Abstract

Inference for Correlation Coefficient in a Bivariate Normal Model Subject to Type II Censoring

Student: Brian Reyes (University of Puerto Rico)
Mentor: Scott Linder (OWU Department of Mathematics & Computer Science)

Researchers commonly wish to estimate the strength and nature of the relationship between two variables. For example, we might believe that the duration of a monkey's life (X) is closely related to the amount of plaque in its aorta (Y). Rather than waiting for, say, 20 monkeys to die, researchers sometimes economize the amount of time needed to conduct an experiment and instead observe the first 20 deaths from an original sample of, say, 200 monkeys. This is an example of Type II censoring, and occurs in many settings. The act of censoring renders the sampling distributions of statistics associated with commonly used inferential methods mathematically intractable, and they need to be approximated typically using simulation. In this work, we consider inference for the population correlation coefficient Rho between two variables X and Y in a Bivariate Normal model.

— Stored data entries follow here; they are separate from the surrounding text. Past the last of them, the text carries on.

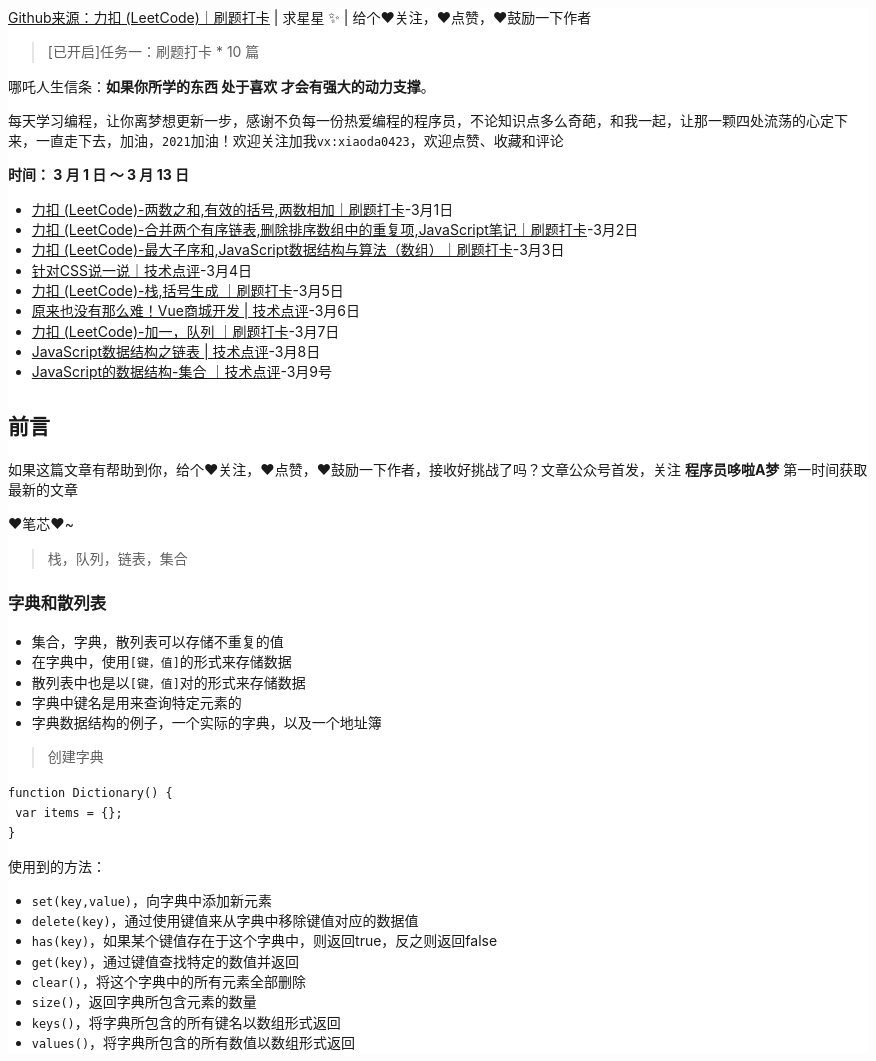 [Github来源：力扣 (LeetCode)｜刷题打卡](https://github.com/webVueBlog/WebFamily) | 求星星 ✨ | 给个❤️关注，❤️点赞，❤️鼓励一下作者

> [已开启]任务一：刷题打卡 * 10 篇

哪吒人生信条：**如果你所学的东西 处于喜欢 才会有强大的动力支撑**。

每天学习编程，让你离梦想更新一步，感谢不负每一份热爱编程的程序员，不论知识点多么奇葩，和我一起，让那一颗四处流荡的心定下来，一直走下去，加油，`2021`加油！欢迎关注加我`vx:xiaoda0423`，欢迎点赞、收藏和评论

**时间： 3 月 1 日 ～ 3 月 13 日**

- [力扣 (LeetCode)-两数之和,有效的括号,两数相加｜刷题打卡](https://juejin.cn/post/6934840493352157197)-3月1日
- [力扣 (LeetCode)-合并两个有序链表,删除排序数组中的重复项,JavaScript笔记｜刷题打卡](https://juejin.cn/post/6935212632173445151)-3月2日
- [力扣 (LeetCode)-最大子序和,JavaScript数据结构与算法（数组）｜刷题打卡](https://juejin.cn/post/6935568341322956830)-3月3日
- [针对CSS说一说｜技术点评](https://juejin.cn/post/6935952741755781156)-3月4日
- [力扣 (LeetCode)-栈,括号生成 ｜刷题打卡](https://juejin.cn/post/6936378038129164319)-3月5日
- [原来也没有那么难！Vue商城开发 | 技术点评](https://juejin.cn/post/6936871299234922509)-3月6日
- [力扣 (LeetCode)-加一，队列 ｜刷题打卡](https://juejin.cn/post/6937296154132480007)-3月7日
- [JavaScript数据结构之链表 | 技术点评](https://juejin.cn/post/6937443215599468558)-3月8日
- [JavaScript的数据结构-集合 ｜技术点评](https://juejin.cn/post/6937811746245574670)-3月9号

## 前言

如果这篇文章有帮助到你，给个❤️关注，❤️点赞，❤️鼓励一下作者，接收好挑战了吗？文章公众号首发，关注 **程序员哆啦A梦** 第一时间获取最新的文章

❤️笔芯❤️~

> 栈，队列，链表，集合

### 字典和散列表

- 集合，字典，散列表可以存储不重复的值
- 在字典中，使用`[键，值]`的形式来存储数据
- 散列表中也是以`[键，值]`对的形式来存储数据
- 字典中键名是用来查询特定元素的
- 字典数据结构的例子，一个实际的字典，以及一个地址簿

> 创建字典

```
function Dictionary() {
 var items = {};
}
```

使用到的方法：

- `set(key,value)`，向字典中添加新元素
- `delete(key)`，通过使用键值来从字典中移除键值对应的数据值
- `has(key)`，如果某个键值存在于这个字典中，则返回true，反之则返回false
- `get(key)`，通过键值查找特定的数值并返回
- `clear()`，将这个字典中的所有元素全部删除
- `size()`，返回字典所包含元素的数量
- `keys()`，将字典所包含的所有键名以数组形式返回
- `values()`，将字典所包含的所有数值以数组形式返回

The Fisher Z-transformation of the ordinary sample correlation coefficient, r, is typically used to provide an approximate sampling distribution that can be exploited to construct a confidence interval for Rho . This method is known to work well for full samples as small as n = 8 or 10. Here we consider the case when the data are in a concomitant order and subjected to Type II censoring, so we observe only those cases associated with the smallest p of n values of X. We demonstrate that censoring impacts the quality of inference using Fisher’s Z-transformation: Confidence intervals have far from nominal confidence levels when censoring is heavy or the population correlation coefficient is far from zero. We also demonstrate that this degradation is caused by a systematic error of the Normal distribution in estimating the percentiles of the sampling distribution described above. Using simulation, we document these errors and then construct a regression model that a researcher could use to correct these percentile estimates from experimental conditions n, p, and r. As a result, the researcher can then construct confidence intervals for r with confidence intervals much closer to nominal.